▶ _EXERCISE PROMPT_
Exactly as written, set down each line of the data below except its pictures.

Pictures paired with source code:
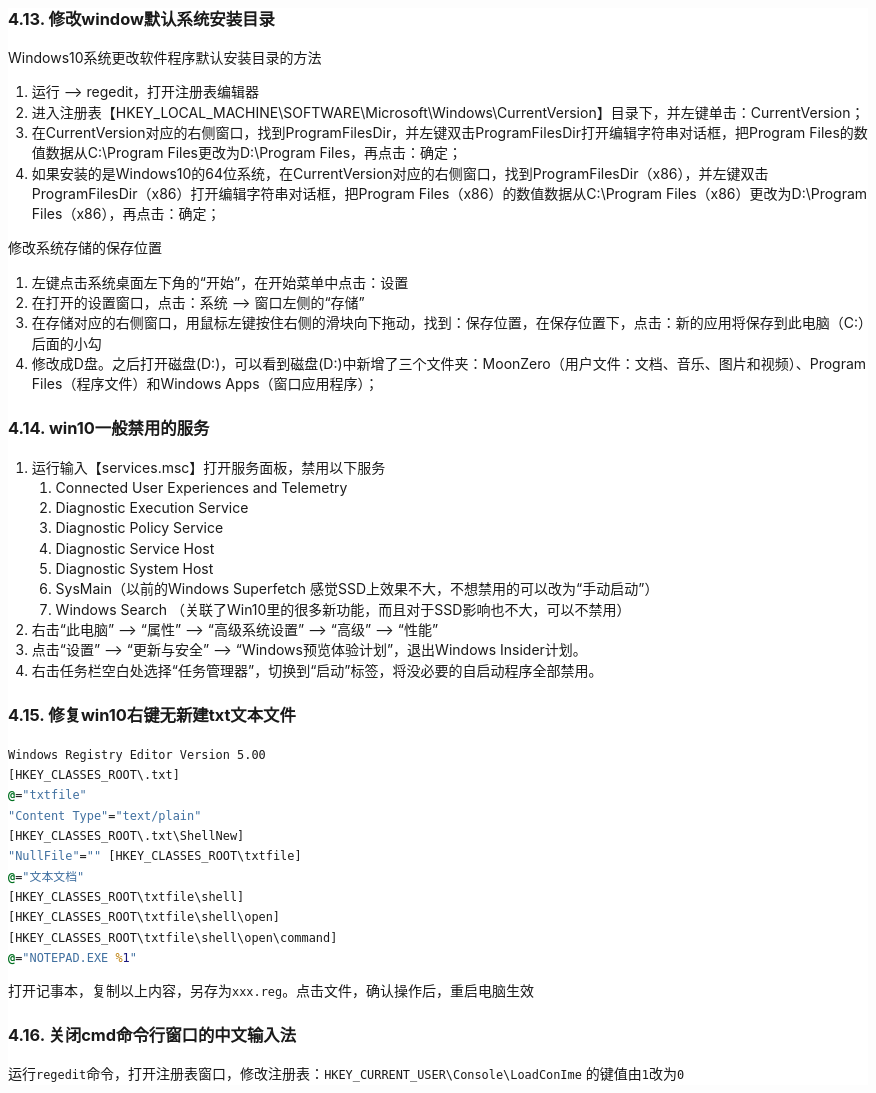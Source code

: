 ### 4.13. 修改window默认系统安装目录

Windows10系统更改软件程序默认安装目录的方法

1. 运行 --> regedit，打开注册表编辑器
2. 进入注册表【HKEY_LOCAL_MACHINE\SOFTWARE\Microsoft\Windows\CurrentVersion】目录下，并左键单击：CurrentVersion；
3. 在CurrentVersion对应的右侧窗口，找到ProgramFilesDir，并左键双击ProgramFilesDir打开编辑字符串对话框，把Program Files的数值数据从C:\Program Files更改为D:\Program Files，再点击：确定；
4. 如果安装的是Windows10的64位系统，在CurrentVersion对应的右侧窗口，找到ProgramFilesDir（x86），并左键双击ProgramFilesDir（x86）打开编辑字符串对话框，把Program Files（x86）的数值数据从C:\Program Files（x86）更改为D:\Program Files（x86），再点击：确定；

修改系统存储的保存位置

1. 左键点击系统桌面左下角的“开始”，在开始菜单中点击：设置
2. 在打开的设置窗口，点击：系统 --> 窗口左侧的“存储”
3. 在存储对应的右侧窗口，用鼠标左键按住右侧的滑块向下拖动，找到：保存位置，在保存位置下，点击：新的应用将保存到此电脑（C:）后面的小勾
4. 修改成D盘。之后打开磁盘(D:\)，可以看到磁盘(D:\)中新增了三个文件夹：MoonZero（用户文件：文档、音乐、图片和视频）、Program Files（程序文件）和Windows Apps（窗口应用程序）；

### 4.14. win10一般禁用的服务

1. 运行输入【services.msc】打开服务面板，禁用以下服务
    1. Connected User Experiences and Telemetry
    2. Diagnostic Execution Service
    3. Diagnostic Policy Service
    4. Diagnostic Service Host
    5. Diagnostic System Host
    6. SysMain（以前的Windows Superfetch 感觉SSD上效果不大，不想禁用的可以改为“手动启动”）
    7. Windows Search （关联了Win10里的很多新功能，而且对于SSD影响也不大，可以不禁用）
2. 右击“此电脑” --> “属性” --> “高级系统设置” --> “高级” --> “性能”
3. 点击“设置” --> “更新与安全” --> “Windows预览体验计划”，退出Windows Insider计划。
4. 右击任务栏空白处选择“任务管理器”，切换到“启动”标签，将没必要的自启动程序全部禁用。

### 4.15. 修复win10右键无新建txt文本文件

```bat
Windows Registry Editor Version 5.00
[HKEY_CLASSES_ROOT\.txt]
@="txtfile"
"Content Type"="text/plain"
[HKEY_CLASSES_ROOT\.txt\ShellNew]
"NullFile"="" [HKEY_CLASSES_ROOT\txtfile]
@="文本文档"
[HKEY_CLASSES_ROOT\txtfile\shell]
[HKEY_CLASSES_ROOT\txtfile\shell\open]
[HKEY_CLASSES_ROOT\txtfile\shell\open\command]
@="NOTEPAD.EXE %1"
```

打开记事本，复制以上内容，另存为`xxx.reg`。点击文件，确认操作后，重启电脑生效

### 4.16. 关闭cmd命令行窗口的中文输入法

运行`regedit`命令，打开注册表窗口，修改注册表：`HKEY_CURRENT_USER\Console\LoadConIme` 的键值由`1`改为`0`
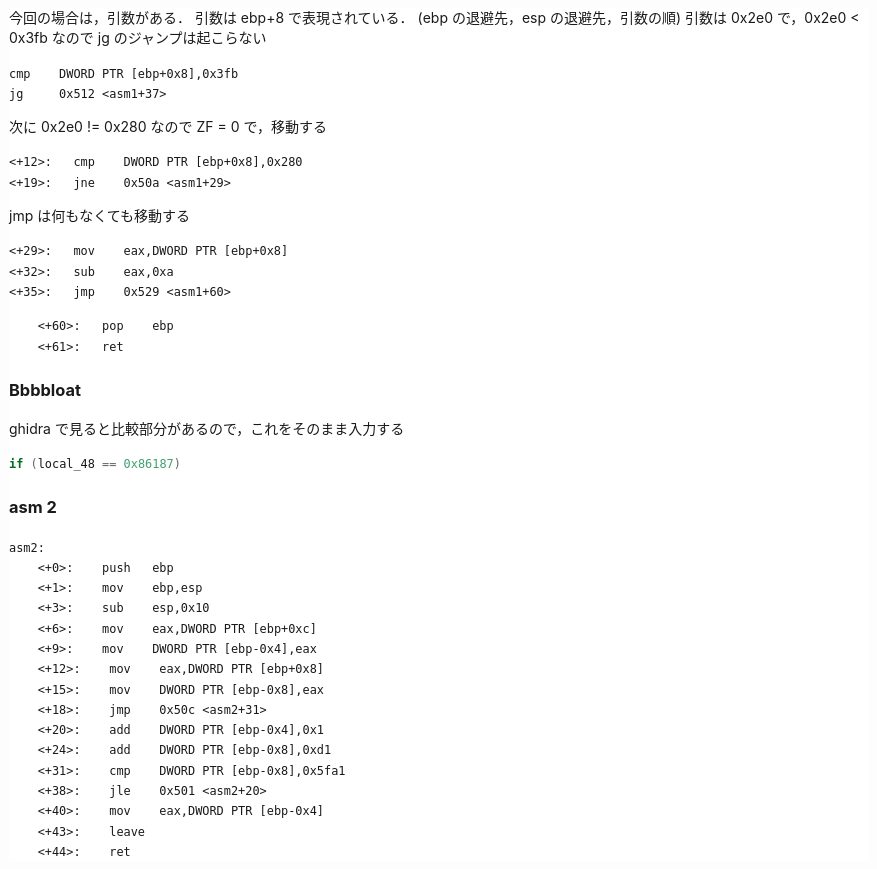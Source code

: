 今回の場合は，引数がある．
引数は ebp+8 で表現されている．
(ebp の退避先，esp の退避先，引数の順)
引数は 0x2e0 で，0x2e0 < 0x3fb なので jg のジャンプは起こらない

```assembly
cmp    DWORD PTR [ebp+0x8],0x3fb
jg     0x512 <asm1+37>
```

次に 0x2e0 != 0x280 なので ZF = 0 で，移動する

```assembly
<+12>:   cmp    DWORD PTR [ebp+0x8],0x280
<+19>:   jne    0x50a <asm1+29>
```

jmp は何もなくても移動する

```assebmly
<+29>:   mov    eax,DWORD PTR [ebp+0x8]
<+32>:   sub    eax,0xa
<+35>:   jmp    0x529 <asm1+60>
```

```assembly
    <+60>:   pop    ebp
    <+61>:   ret    
```

### Bbbbloat

ghidra で見ると比較部分があるので，これをそのまま入力する

```C
if (local_48 == 0x86187)
```

### asm 2

```assembly
asm2:
    <+0>:    push   ebp
    <+1>:    mov    ebp,esp
    <+3>:    sub    esp,0x10
    <+6>:    mov    eax,DWORD PTR [ebp+0xc]
    <+9>:    mov    DWORD PTR [ebp-0x4],eax
    <+12>:    mov    eax,DWORD PTR [ebp+0x8]
    <+15>:    mov    DWORD PTR [ebp-0x8],eax
    <+18>:    jmp    0x50c <asm2+31>
    <+20>:    add    DWORD PTR [ebp-0x4],0x1
    <+24>:    add    DWORD PTR [ebp-0x8],0xd1
    <+31>:    cmp    DWORD PTR [ebp-0x8],0x5fa1
    <+38>:    jle    0x501 <asm2+20>
    <+40>:    mov    eax,DWORD PTR [ebp-0x4]
    <+43>:    leave  
    <+44>:    ret    
```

▶ _OUTPUT_
Source code

: ### 4.13. 修改window默认系统安装目录

Windows10系统更改软件程序默认安装目录的方法

1. 运行 --> regedit，打开注册表编辑器
2. 进入注册表【HKEY_LOCAL_MACHINE\SOFTWARE\Microsoft\Windows\CurrentVersion】目录下，并左键单击：CurrentVersion；
3. 在CurrentVersion对应的右侧窗口，找到ProgramFilesDir，并左键双击ProgramFilesDir打开编辑字符串对话框，把Program Files的数值数据从C:\Program Files更改为D:\Program Files，再点击：确定；
4. 如果安装的是Windows10的64位系统，在CurrentVersion对应的右侧窗口，找到ProgramFilesDir（x86），并左键双击ProgramFilesDir（x86）打开编辑字符串对话框，把Program Files（x86）的数值数据从C:\Program Files（x86）更改为D:\Program Files（x86），再点击：确定；

修改系统存储的保存位置

1. 左键点击系统桌面左下角的“开始”，在开始菜单中点击：设置
2. 在打开的设置窗口，点击：系统 --> 窗口左侧的“存储”
3. 在存储对应的右侧窗口，用鼠标左键按住右侧的滑块向下拖动，找到：保存位置，在保存位置下，点击：新的应用将保存到此电脑（C:）后面的小勾
4. 修改成D盘。之后打开磁盘(D:\)，可以看到磁盘(D:\)中新增了三个文件夹：MoonZero（用户文件：文档、音乐、图片和视频）、Program Files（程序文件）和Windows Apps（窗口应用程序）；

### 4.14. win10一般禁用的服务

1. 运行输入【services.msc】打开服务面板，禁用以下服务
    1. Connected User Experiences and Telemetry
    2. Diagnostic Execution Service
    3. Diagnostic Policy Service
    4. Diagnostic Service Host
    5. Diagnostic System Host
    6. SysMain（以前的Windows Superfetch 感觉SSD上效果不大，不想禁用的可以改为“手动启动”）
    7. Windows Search （关联了Win10里的很多新功能，而且对于SSD影响也不大，可以不禁用）
2. 右击“此电脑” --> “属性” --> “高级系统设置” --> “高级” --> “性能”
3. 点击“设置” --> “更新与安全” --> “Windows预览体验计划”，退出Windows Insider计划。
4. 右击任务栏空白处选择“任务管理器”，切换到“启动”标签，将没必要的自启动程序全部禁用。

### 4.15. 修复win10右键无新建txt文本文件

```bat
Windows Registry Editor Version 5.00
[HKEY_CLASSES_ROOT\.txt]
@="txtfile"
"Content Type"="text/plain"
[HKEY_CLASSES_ROOT\.txt\ShellNew]
"NullFile"="" [HKEY_CLASSES_ROOT\txtfile]
@="文本文档"
[HKEY_CLASSES_ROOT\txtfile\shell]
[HKEY_CLASSES_ROOT\txtfile\shell\open]
[HKEY_CLASSES_ROOT\txtfile\shell\open\command]
@="NOTEPAD.EXE %1"
```

打开记事本，复制以上内容，另存为`xxx.reg`。点击文件，确认操作后，重启电脑生效

### 4.16. 关闭cmd命令行窗口的中文输入法

运行`regedit`命令，打开注册表窗口，修改注册表：`HKEY_CURRENT_USER\Console\LoadConIme` 的键值由`1`改为`0`
Source code

: 今回の場合は，引数がある．
引数は ebp+8 で表現されている．
(ebp の退避先，esp の退避先，引数の順)
引数は 0x2e0 で，0x2e0 < 0x3fb なので jg のジャンプは起こらない

```assembly
cmp    DWORD PTR [ebp+0x8],0x3fb
jg     0x512 <asm1+37>
```

次に 0x2e0 != 0x280 なので ZF = 0 で，移動する

```assembly
<+12>:   cmp    DWORD PTR [ebp+0x8],0x280
<+19>:   jne    0x50a <asm1+29>
```

jmp は何もなくても移動する

```assebmly
<+29>:   mov    eax,DWORD PTR [ebp+0x8]
<+32>:   sub    eax,0xa
<+35>:   jmp    0x529 <asm1+60>
```

```assembly
    <+60>:   pop    ebp
    <+61>:   ret    
```

### Bbbbloat

ghidra で見ると比較部分があるので，これをそのまま入力する

```C
if (local_48 == 0x86187)
```

### asm 2

```assembly
asm2:
    <+0>:    push   ebp
    <+1>:    mov    ebp,esp
    <+3>:    sub    esp,0x10
    <+6>:    mov    eax,DWORD PTR [ebp+0xc]
    <+9>:    mov    DWORD PTR [ebp-0x4],eax
    <+12>:    mov    eax,DWORD PTR [ebp+0x8]
    <+15>:    mov    DWORD PTR [ebp-0x8],eax
    <+18>:    jmp    0x50c <asm2+31>
    <+20>:    add    DWORD PTR [ebp-0x4],0x1
    <+24>:    add    DWORD PTR [ebp-0x8],0xd1
    <+31>:    cmp    DWORD PTR [ebp-0x8],0x5fa1
    <+38>:    jle    0x501 <asm2+20>
    <+40>:    mov    eax,DWORD PTR [ebp-0x4]
    <+43>:    leave  
    <+44>:    ret    
```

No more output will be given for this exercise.